Someone criticized me the other day for trashing a book he wrote that I hadn’t read. I have many failings and yes, trashing books I haven’t read is one of them. I bring this up because of a book I read about here: “Reimagining the Mathematics Classroom: Creating and Sustaining Productive Learning Environments, K-6.”
The title alone tells me it’s a book I won’t like. I’m tired of being told to “reimagine” things as if such things desperately need to be reimagined. In this case, what he reimagines in terms of math education in K-6 are (I’m guessing) the conventional or traditional mode of teaching math which the author of the book describes in the interview:
For most teachers, myself included, K-6 grade mathematics emphasized following procedures to get answers without much concern for how or why these strategies worked, were related or could be adapted to new problems.

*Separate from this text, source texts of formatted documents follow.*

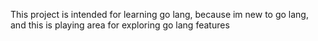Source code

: This project is intended for learning go lang, because im new to go lang, and this is playing area for exploring go lang features

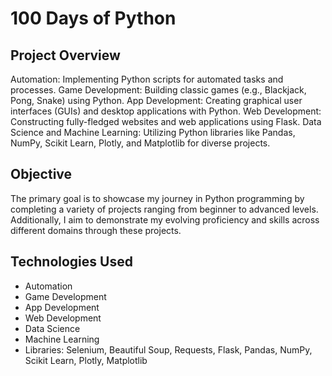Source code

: # 100 Days of Python

## Project Overview
Automation: Implementing Python scripts for automated tasks and processes.
Game Development: Building classic games (e.g., Blackjack, Pong, Snake) using Python.
App Development: Creating graphical user interfaces (GUIs) and desktop applications with Python.
Web Development: Constructing fully-fledged websites and web applications using Flask.
Data Science and Machine Learning: Utilizing Python libraries like Pandas, NumPy, Scikit Learn, Plotly, and Matplotlib for diverse projects.
  
## Objective
The primary goal is to showcase my journey in Python programming by completing a variety of projects ranging from beginner to advanced levels. Additionally, I aim to demonstrate my evolving proficiency and skills across different domains through these projects.

## Technologies Used
- Automation
- Game Development
- App Development
- Web Development
- Data Science
- Machine Learning
- Libraries: Selenium, Beautiful Soup, Requests, Flask, Pandas, NumPy, Scikit Learn, Plotly, Matplotlib
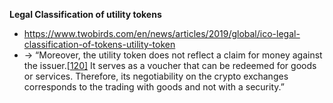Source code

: **Legal Classification of utility tokens**

+ https://www.twobirds.com/en/news/articles/2019/global/ico-legal-classification-of-tokens-utility-token
+ → “Moreover, the utility token does not reflect a claim for money against the issuer.[[120\]](file:///C:/NRPortbl/Admin/ANMD/41023942_1.docx#_ftn12) It serves as a voucher that can be redeemed for goods or services. Therefore, its negotiability on the crypto exchanges corresponds to the trading with goods and not with a security.”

One can find by examining textbooks from previous eras, such as the 50’s and 60’s evidence that there were explanations for procedures or strategies, as well as many problems for students to apply such knowledge. Something that does not get talked about in articles such as this, is that over almost three decades, math in K-6 has undergone a transformation thanks in large part to the 1989 math standards of the National Council of Teachers of Mathematics (NCTM) (revised in 2000, and then clarified to little avail in 2006).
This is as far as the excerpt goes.